• _Exercise requirements_
The whole listing must be printed again without any alteration.

• _Records supplied_
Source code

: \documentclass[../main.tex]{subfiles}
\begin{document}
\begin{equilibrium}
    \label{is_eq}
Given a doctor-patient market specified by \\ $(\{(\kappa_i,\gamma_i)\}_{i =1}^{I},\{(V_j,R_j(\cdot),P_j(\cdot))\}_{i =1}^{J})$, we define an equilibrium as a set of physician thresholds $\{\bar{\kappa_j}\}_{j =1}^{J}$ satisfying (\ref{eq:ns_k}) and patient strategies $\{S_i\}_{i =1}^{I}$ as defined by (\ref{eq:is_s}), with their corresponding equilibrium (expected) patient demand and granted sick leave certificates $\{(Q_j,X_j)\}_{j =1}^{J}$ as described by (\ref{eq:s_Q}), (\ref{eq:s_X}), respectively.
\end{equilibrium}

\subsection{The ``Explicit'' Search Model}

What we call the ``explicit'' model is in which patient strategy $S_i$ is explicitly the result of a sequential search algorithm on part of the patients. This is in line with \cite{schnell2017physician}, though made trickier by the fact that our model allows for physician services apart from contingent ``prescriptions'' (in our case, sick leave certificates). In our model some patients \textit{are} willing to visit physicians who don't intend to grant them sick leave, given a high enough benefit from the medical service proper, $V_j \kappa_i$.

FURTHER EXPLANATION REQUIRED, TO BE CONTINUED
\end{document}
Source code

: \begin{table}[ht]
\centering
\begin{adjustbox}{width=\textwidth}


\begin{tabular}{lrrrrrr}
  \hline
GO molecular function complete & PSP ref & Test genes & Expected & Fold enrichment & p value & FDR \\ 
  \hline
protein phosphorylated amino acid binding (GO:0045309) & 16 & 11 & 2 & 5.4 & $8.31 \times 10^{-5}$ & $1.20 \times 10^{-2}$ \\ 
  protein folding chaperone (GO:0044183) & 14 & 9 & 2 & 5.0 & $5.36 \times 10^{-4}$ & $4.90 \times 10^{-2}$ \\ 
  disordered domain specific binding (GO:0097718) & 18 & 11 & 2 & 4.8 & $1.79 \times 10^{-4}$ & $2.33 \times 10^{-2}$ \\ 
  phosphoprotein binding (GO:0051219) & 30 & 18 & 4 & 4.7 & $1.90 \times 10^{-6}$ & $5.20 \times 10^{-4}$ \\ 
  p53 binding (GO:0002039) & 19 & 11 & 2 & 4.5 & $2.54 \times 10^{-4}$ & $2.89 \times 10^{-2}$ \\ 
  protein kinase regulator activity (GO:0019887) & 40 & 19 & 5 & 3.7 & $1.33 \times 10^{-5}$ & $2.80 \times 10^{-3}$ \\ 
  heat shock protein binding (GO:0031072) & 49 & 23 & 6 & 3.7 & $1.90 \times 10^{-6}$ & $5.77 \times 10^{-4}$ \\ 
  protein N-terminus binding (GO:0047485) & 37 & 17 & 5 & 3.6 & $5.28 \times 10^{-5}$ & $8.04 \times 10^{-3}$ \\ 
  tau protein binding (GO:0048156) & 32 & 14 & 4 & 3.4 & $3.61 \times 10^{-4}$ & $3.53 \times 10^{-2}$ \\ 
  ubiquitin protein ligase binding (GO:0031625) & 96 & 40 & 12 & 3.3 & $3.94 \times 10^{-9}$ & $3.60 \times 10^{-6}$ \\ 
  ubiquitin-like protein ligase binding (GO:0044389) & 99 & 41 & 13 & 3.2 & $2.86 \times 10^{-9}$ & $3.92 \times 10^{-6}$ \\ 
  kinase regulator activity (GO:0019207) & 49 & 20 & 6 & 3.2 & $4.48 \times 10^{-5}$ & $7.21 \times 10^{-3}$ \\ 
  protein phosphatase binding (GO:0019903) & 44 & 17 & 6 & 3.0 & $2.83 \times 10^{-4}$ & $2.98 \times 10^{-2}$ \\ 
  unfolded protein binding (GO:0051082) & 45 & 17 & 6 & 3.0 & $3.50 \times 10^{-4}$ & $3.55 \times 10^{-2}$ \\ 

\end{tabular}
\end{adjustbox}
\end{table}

• _Your solution_
Source code

: \documentclass[../main.tex]{subfiles}
\begin{document}
\begin{equilibrium}
    \label{is_eq}
Given a doctor-patient market specified by \\ $(\{(\kappa_i,\gamma_i)\}_{i =1}^{I},\{(V_j,R_j(\cdot),P_j(\cdot))\}_{i =1}^{J})$, we define an equilibrium as a set of physician thresholds $\{\bar{\kappa_j}\}_{j =1}^{J}$ satisfying (\ref{eq:ns_k}) and patient strategies $\{S_i\}_{i =1}^{I}$ as defined by (\ref{eq:is_s}), with their corresponding equilibrium (expected) patient demand and granted sick leave certificates $\{(Q_j,X_j)\}_{j =1}^{J}$ as described by (\ref{eq:s_Q}), (\ref{eq:s_X}), respectively.
\end{equilibrium}

\subsection{The ``Explicit'' Search Model}

What we call the ``explicit'' model is in which patient strategy $S_i$ is explicitly the result of a sequential search algorithm on part of the patients. This is in line with \cite{schnell2017physician}, though made trickier by the fact that our model allows for physician services apart from contingent ``prescriptions'' (in our case, sick leave certificates). In our model some patients \textit{are} willing to visit physicians who don't intend to grant them sick leave, given a high enough benefit from the medical service proper, $V_j \kappa_i$.

FURTHER EXPLANATION REQUIRED, TO BE CONTINUED
\end{document}
Source code

: \begin{table}[ht]
\centering
\begin{adjustbox}{width=\textwidth}


\begin{tabular}{lrrrrrr}
  \hline
GO molecular function complete & PSP ref & Test genes & Expected & Fold enrichment & p value & FDR \\ 
  \hline
protein phosphorylated amino acid binding (GO:0045309) & 16 & 11 & 2 & 5.4 & $8.31 \times 10^{-5}$ & $1.20 \times 10^{-2}$ \\ 
  protein folding chaperone (GO:0044183) & 14 & 9 & 2 & 5.0 & $5.36 \times 10^{-4}$ & $4.90 \times 10^{-2}$ \\ 
  disordered domain specific binding (GO:0097718) & 18 & 11 & 2 & 4.8 & $1.79 \times 10^{-4}$ & $2.33 \times 10^{-2}$ \\ 
  phosphoprotein binding (GO:0051219) & 30 & 18 & 4 & 4.7 & $1.90 \times 10^{-6}$ & $5.20 \times 10^{-4}$ \\ 
  p53 binding (GO:0002039) & 19 & 11 & 2 & 4.5 & $2.54 \times 10^{-4}$ & $2.89 \times 10^{-2}$ \\ 
  protein kinase regulator activity (GO:0019887) & 40 & 19 & 5 & 3.7 & $1.33 \times 10^{-5}$ & $2.80 \times 10^{-3}$ \\ 
  heat shock protein binding (GO:0031072) & 49 & 23 & 6 & 3.7 & $1.90 \times 10^{-6}$ & $5.77 \times 10^{-4}$ \\ 
  protein N-terminus binding (GO:0047485) & 37 & 17 & 5 & 3.6 & $5.28 \times 10^{-5}$ & $8.04 \times 10^{-3}$ \\ 
  tau protein binding (GO:0048156) & 32 & 14 & 4 & 3.4 & $3.61 \times 10^{-4}$ & $3.53 \times 10^{-2}$ \\ 
  ubiquitin protein ligase binding (GO:0031625) & 96 & 40 & 12 & 3.3 & $3.94 \times 10^{-9}$ & $3.60 \times 10^{-6}$ \\ 
  ubiquitin-like protein ligase binding (GO:0044389) & 99 & 41 & 13 & 3.2 & $2.86 \times 10^{-9}$ & $3.92 \times 10^{-6}$ \\ 
  kinase regulator activity (GO:0019207) & 49 & 20 & 6 & 3.2 & $4.48 \times 10^{-5}$ & $7.21 \times 10^{-3}$ \\ 
  protein phosphatase binding (GO:0019903) & 44 & 17 & 6 & 3.0 & $2.83 \times 10^{-4}$ & $2.98 \times 10^{-2}$ \\ 
  unfolded protein binding (GO:0051082) & 45 & 17 & 6 & 3.0 & $3.50 \times 10^{-4}$ & $3.55 \times 10^{-2}$ \\ 

\end{tabular}
\end{adjustbox}
\end{table}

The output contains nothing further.